The second part of WOW (see last weeks post) will return next week. I came across an article in Senior Housing News that talks about changes in Medicare payments to skilled nursing facilities instituted in 2010. According to Medicare, the changes were designed to be revenue neutral, which of course raises the question why bother even making the change. However, it turns out the changes will result in an increase in payments to nursing homes of some $4 billion in 2011.

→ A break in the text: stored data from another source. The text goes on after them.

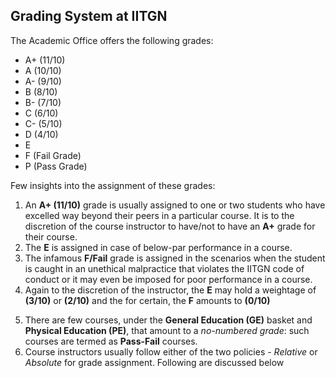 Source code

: ## **Grading System at IITGN**
The Academic Office offers the following grades:


*   A+ (11/10)
*   A (10/10)
*   A- (9/10)
*   B (8/10)
*   B- (7/10)
*   C (6/10)
*   C- (5/10)
*   D (4/10)
*   E
*   F (Fail Grade)
*   P (Pass Grade)

Few insights into the assignment of these grades:


1.   An **A+ (11/10)** grade is usually assigned to one or two students who have excelled way beyond their peers in a particular course. It is to the discretion of the course instructor to have/not to have an **A+** grade for their course.
2.  The **E** is assigned in case of below-par performance in a course.
3.  The infamous **F/Fail** grade is assigned in the scenarios when the student is caught in an unethical malpractice that violates the IITGN code of conduct or it may even be imposed for poor performance in a course.
4.  Again to the discretion of the instructor, the **E** may hold a weightage of **(3/10)** or **(2/10)** and the for certain, the **F** amounts to **(0/10)**
<!-- 5. The **I (Incomplete)**, is assigned in case the student fails to complete the said lecture/lab credits for the course time. **I** is quite common to be assigned in the **Foundation Programme (FP)**, wherein students fail to attend enough foundation sessions. Once assigned, the student usually has to go through a social service hour programme to withdraw the grade. -->
5. There are few courses, under the **General Education (GE)** basket and **Physical Education (PE)**, that amount to a *no-numbered grade*: such courses are termed as **Pass-Fail** courses.
7. Course instructors usually follow either of the two policies - *Relative* or *Absolute* for grade assignment. Following are discussed below

<!-- ## **Course Grading Policy**
Although there is no well defined procedure that all instructors follow, the proposed system yet captures most of the essence. -->
<!-- ### **Relative Grading System**
The system that most students favour!

| Score | Grade |
| :---:   | :---:   |
| **μ + 9kσ/2**  | **A+ (11/10)**   |
| **μ + 7kσ/2**  | **A (10/10)**   |
| **μ + 5kσ/2**  | **A- (9/10)**   |
| **μ + 3kσ/2**  | **B (8/10)**   |
| **μ + kσ/2 to μ - kσ/2**  | **B- (7/10)**   |
| **μ - 3kσ/2**  | **C (6/10)**   |
| **μ - 5kσ/2**  | **C- (5/10)**   |
| **μ - 7kσ/2**  | **D (4/10)**   |
| **μ - 9kσ/2**  | **E (3 or 2/10)**   |
| **μ - 11kσ/2**  | **F (0/10)**   |

Here **k** is a constant that is decided by the course instructor. μ describes the mean of distribution of the marks as obtained by all the students taking that course, whereas the σ is the standard deviation of the same. The basis for this system is that the marks distribution has to form a Gaussian and within 'x' standard deviation from the mean (μ + xσ), the percentage of people having that particular score reduces significantly.

### **Absolute Grading**

| Score | Grade |
| :---:   | :---:   |
| **≥ 90 or 95**  | **A+ (11/10)**   |
| **85 - 90 or 95**  | **A (10/10)**   |
| **80 - 85**  | **A- (9/10)**   |
| **75 - 80**  | **B (8/10)**   |
| **70 - 75**  | **B- (7/10)**   |
| **65 - 70**  | **C (6/10)**   |
| **60 - 65**  | **C- (5/10)**   |
| **50 - 60**  | **D (4/10)**   |
| **35 or 45 - 50**  | **E (3 or 2/10)**   |
| **≤ 35 or 45**  | **F (0/10)**   | -->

After reading the report behind the article I find myself shaking my head in wonder. . . . Do the people who create and administer the Medicare reimbursement system have any understanding as to why people operate senior housing and health-care communities? Do they really not get that people invest tens of million dollars in buildings and operations to make a profit? Do they really not get that even successful not-for-profits follow the maxim, “no margin, no mission”? Since Medicare was signed into law in 1965 it has been a cat and mouse game where the providers’ goal has been to make as large a profit as possible while the Federal government attempts to fairly replace a market forces system, with one that provides adequate medical care for seniors and provides reasonable/fair payment for those services. The problem is that consistently, providers are smarter, or at least more nimble, and in some cases, better politically connected, allowing them to profit handsomely from the system. The end result has been an astonishing increase in the cost of health care. It seems that every time Medicare makes a change in the rules, providers quickly figure out how to work within those rules, to at least stay even and often improve profitability. T

his most recent change that resulted in increased costs makes me ask: “What were they thinking?” Any first year business school undergraduate would have been able to look at the rule changes and quickly see that they could only result in increased costs. The problem is compounded by the craziness of individual state reimbursement systems that result in wildly different reimbursement rates for the same level of care. Often these disparities do not accurately reflect geographical disparities in “costs of living” or “costs of care”. Perhaps the Federal government needs to look at how Senior HMO’s operate.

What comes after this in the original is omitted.